Am Ende bleibt die Frage: Was genau ist es, das viele so fassungslos macht? Die absurde Idee? Der Gruppenzwang? Die öffentliche Sichtbarkeit einer Generation, die sich bewusst für Leichtigkeit entscheidet? Oder schlicht der Neid auf eine jugendliche Unbekümmertheit, die dem eigenen Alltag längst abhandengekommen ist?
Fakt ist: Niemand wurde verletzt. Kein Eigentum beschädigt. Kein Gesetz gebrochen. Kein politisches Statement abgegeben. Nur Pudding gegabelt – und das in einer Art, die ein Moment des Miteinanders schuf. Das ist mehr, als man über viele politische oder gesellschaftliche Großereignisse sagen kann.

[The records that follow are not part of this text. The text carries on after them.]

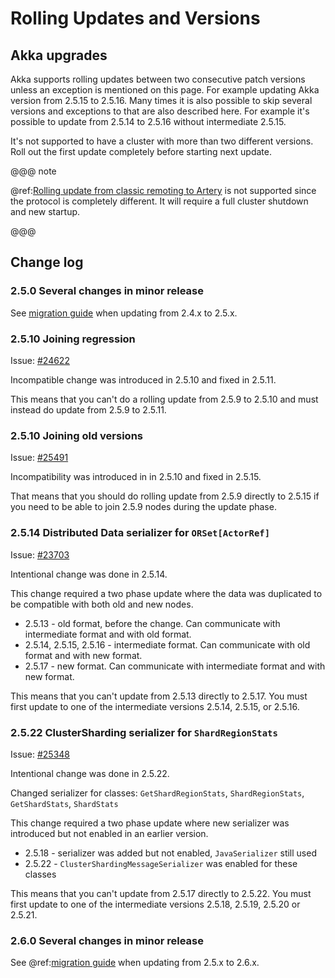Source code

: # Rolling Updates and Versions

## Akka upgrades
Akka supports rolling updates between two consecutive patch versions unless an exception is
mentioned on this page. For example updating Akka version from 2.5.15 to 2.5.16. Many times
it is also possible to skip several versions and exceptions to that are also described here.
For example it's possible to update from 2.5.14 to 2.5.16 without intermediate 2.5.15.

It's not supported to have a cluster with more than two different versions. Roll out the first
update completely before starting next update.

@@@ note

@ref:[Rolling update from classic remoting to Artery](../additional/rolling-updates.md#migrating-from-classic-remoting-to-artery) is not supported since the protocol
is completely different. It will require a full cluster shutdown and new startup.

@@@

## Change log

### 2.5.0 Several changes in minor release

See [migration guide](https://doc.akka.io/docs/akka/2.5/project/migration-guide-2.4.x-2.5.x.html#rolling-update) when updating from 2.4.x to 2.5.x.

### 2.5.10 Joining regression

Issue: [#24622](https://github.com/akka/akka/issues/24622)

Incompatible change was introduced in 2.5.10 and fixed in 2.5.11.

This means that you can't do a rolling update from 2.5.9 to 2.5.10 and must instead do update from 2.5.9 to 2.5.11.

### 2.5.10 Joining old versions

Issue: [#25491](https://github.com/akka/akka/issues/25491)

Incompatibility was introduced in in 2.5.10 and fixed in 2.5.15.

That means that you should do rolling update from 2.5.9 directly to 2.5.15 if you need to be able to
join 2.5.9 nodes during the update phase.

### 2.5.14 Distributed Data serializer for `ORSet[ActorRef]`

Issue: [#23703](https://github.com/akka/akka/issues/23703)

Intentional change was done in 2.5.14.

This change required a two phase update where the data was duplicated to be compatible with both old and new nodes.

* 2.5.13 - old format, before the change. Can communicate with intermediate format and with old format.
* 2.5.14, 2.5.15, 2.5.16 - intermediate format. Can communicate with old format and with new format.
* 2.5.17 - new format. Can communicate with intermediate format and with new format.

This means that you can't update from 2.5.13 directly to 2.5.17. You must first update to one of the intermediate
versions 2.5.14, 2.5.15, or 2.5.16.

### 2.5.22 ClusterSharding serializer for `ShardRegionStats`

Issue: [#25348](https://github.com/akka/akka/issues/25348)

Intentional change was done in 2.5.22.

Changed serializer for classes: `GetShardRegionStats`, `ShardRegionStats`, `GetShardStats`, `ShardStats`

This change required a two phase update where new serializer was introduced but not enabled in an earlier version.

* 2.5.18 - serializer was added but not enabled, `JavaSerializer` still used
* 2.5.22 - `ClusterShardingMessageSerializer` was enabled for these classes

This means that you can't update from 2.5.17 directly to 2.5.22. You must first update to one of the intermediate
versions 2.5.18, 2.5.19, 2.5.20 or 2.5.21.

### 2.6.0 Several changes in minor release

See @ref:[migration guide](migration-guide-2.5.x-2.6.x.md) when updating from 2.5.x to 2.6.x.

Wenn also die größte Empörung in Deutschland durch eine Gabel in einem Dessertbecher ausgelöst wird, stellt sich weniger die Frage nach der Reife der Jugend – sondern vielmehr nach dem Zustand der gesellschaftlichen Gelassenheit. Vielleicht sind es ja nicht die TikTok-Trends, die entgleisen – sondern unsere Fähigkeit, harmlose Dinge einfach mal so stehen zu lassen.